Second, the use of PAT-MS intervention development research to focus the survey questions may have resulted in the inclusion of only components deemed to be important by the research team. There is a risk that potentially useful intervention components that may have been of interest to the stakeholder groups were not included, as the round 1 questions were predefined. However, this approach is consistent with previous research.20 Furthermore, given the breadth of earlier PAT-MS development research and the design of the modified Delphi survey that enabled participants to provide open-ended feedback, this approach is unlikely to have had a negative impact.
Finally, although there is a lack of consensus about the number of participants needed for each expert group in Delphi studies,36 the exact composition of the panel can affect the results obtained. We attempted to minimize this bias by giving stakeholders the opportunity to provide qualitative feedback, including rationale for ratings, proposed changes to key intervention components, and concerns with overall intervention. We note that there was agreement across the different stakeholder groups for most survey items. The qualitative feedback was taken into consideration when interpreting the survey findings.
Recommendations from a broad range of experts provide key guidance to understand the essential components of a dyadic physical activity intervention to different stakeholder groups. Prioritized content and delivery methods are identified.

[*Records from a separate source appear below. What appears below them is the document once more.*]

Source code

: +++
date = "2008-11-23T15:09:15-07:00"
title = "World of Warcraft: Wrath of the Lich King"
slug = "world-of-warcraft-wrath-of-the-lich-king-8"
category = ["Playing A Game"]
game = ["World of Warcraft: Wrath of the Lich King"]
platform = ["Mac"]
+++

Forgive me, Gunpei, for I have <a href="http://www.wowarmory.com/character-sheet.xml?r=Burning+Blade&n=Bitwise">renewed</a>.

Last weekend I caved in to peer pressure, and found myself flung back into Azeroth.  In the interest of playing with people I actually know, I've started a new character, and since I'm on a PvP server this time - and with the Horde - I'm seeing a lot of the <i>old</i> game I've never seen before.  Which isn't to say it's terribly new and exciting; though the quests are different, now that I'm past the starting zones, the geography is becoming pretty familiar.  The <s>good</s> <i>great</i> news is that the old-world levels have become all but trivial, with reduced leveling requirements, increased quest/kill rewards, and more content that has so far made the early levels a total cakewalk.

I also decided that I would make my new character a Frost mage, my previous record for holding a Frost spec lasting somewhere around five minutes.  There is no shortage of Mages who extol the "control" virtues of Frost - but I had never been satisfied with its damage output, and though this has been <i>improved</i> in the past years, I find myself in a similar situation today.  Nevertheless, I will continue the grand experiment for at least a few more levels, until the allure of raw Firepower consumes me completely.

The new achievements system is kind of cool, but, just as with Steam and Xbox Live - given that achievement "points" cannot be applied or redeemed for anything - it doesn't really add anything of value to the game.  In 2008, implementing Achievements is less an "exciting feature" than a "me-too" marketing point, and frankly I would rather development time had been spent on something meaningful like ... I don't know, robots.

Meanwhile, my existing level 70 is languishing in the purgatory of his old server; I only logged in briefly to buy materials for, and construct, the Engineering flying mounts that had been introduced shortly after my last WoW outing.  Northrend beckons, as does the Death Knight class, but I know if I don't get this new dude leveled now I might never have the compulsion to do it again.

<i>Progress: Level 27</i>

Study findings may provide guidance for researchers and practitioners interested in developing and implementing dyadic health interventions in multiple sclerosis and other neurodegenerative diseases.
Consensus was reached for a range of intervention components that will allow the content, format, delivery, and timing of PAT-MS to be finalized. The next step in this line of research will involve a pilot trial to evaluate procedures, feasibility, and acceptability of PAT-MS for people with moderate to severe MS and their family care partners.
FINANCIAL DISCLOSURE: The authors declare no conflicts of interest.
Note: Supplementary material for this article is available at IJMSC.org.